== Exercise brief ==
Where does the word "doubly" show up in the records? Copy every line that holds it.

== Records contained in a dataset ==
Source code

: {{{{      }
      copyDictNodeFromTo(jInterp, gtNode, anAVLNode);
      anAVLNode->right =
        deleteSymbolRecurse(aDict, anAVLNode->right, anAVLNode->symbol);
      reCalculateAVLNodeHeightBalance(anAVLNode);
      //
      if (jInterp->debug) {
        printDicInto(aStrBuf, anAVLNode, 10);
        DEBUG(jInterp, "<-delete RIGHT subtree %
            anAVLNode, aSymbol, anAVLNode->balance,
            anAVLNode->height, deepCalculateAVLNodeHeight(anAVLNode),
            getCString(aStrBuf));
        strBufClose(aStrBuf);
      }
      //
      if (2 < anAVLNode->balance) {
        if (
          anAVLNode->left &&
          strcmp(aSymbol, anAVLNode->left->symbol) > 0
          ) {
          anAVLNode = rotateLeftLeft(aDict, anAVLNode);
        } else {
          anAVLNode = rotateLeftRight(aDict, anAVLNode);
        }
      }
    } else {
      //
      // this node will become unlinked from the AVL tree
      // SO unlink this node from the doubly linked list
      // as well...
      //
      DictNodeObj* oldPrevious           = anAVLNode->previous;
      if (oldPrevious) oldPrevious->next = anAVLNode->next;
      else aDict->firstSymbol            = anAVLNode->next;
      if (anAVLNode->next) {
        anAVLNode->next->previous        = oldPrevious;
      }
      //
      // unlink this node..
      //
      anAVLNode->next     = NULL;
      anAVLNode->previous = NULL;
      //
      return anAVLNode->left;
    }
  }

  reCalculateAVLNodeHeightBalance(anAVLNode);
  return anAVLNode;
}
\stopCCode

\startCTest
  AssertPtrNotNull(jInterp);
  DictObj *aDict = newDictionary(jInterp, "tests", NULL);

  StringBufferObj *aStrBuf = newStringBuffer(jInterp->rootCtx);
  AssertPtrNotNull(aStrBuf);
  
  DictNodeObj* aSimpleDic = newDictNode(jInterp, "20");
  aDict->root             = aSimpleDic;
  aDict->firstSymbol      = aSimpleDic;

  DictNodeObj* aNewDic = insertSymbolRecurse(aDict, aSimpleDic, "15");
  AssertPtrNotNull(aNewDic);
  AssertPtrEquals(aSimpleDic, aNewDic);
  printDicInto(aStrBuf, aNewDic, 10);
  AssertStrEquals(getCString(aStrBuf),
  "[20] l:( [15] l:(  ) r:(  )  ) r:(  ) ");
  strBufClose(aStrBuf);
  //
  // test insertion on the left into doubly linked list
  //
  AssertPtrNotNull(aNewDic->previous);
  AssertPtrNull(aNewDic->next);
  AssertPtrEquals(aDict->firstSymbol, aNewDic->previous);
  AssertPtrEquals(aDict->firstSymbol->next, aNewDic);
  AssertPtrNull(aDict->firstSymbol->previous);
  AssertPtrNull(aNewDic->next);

== Answer below ==
      // SO unlink this node from the doubly linked list
  // test insertion on the left into doubly linked list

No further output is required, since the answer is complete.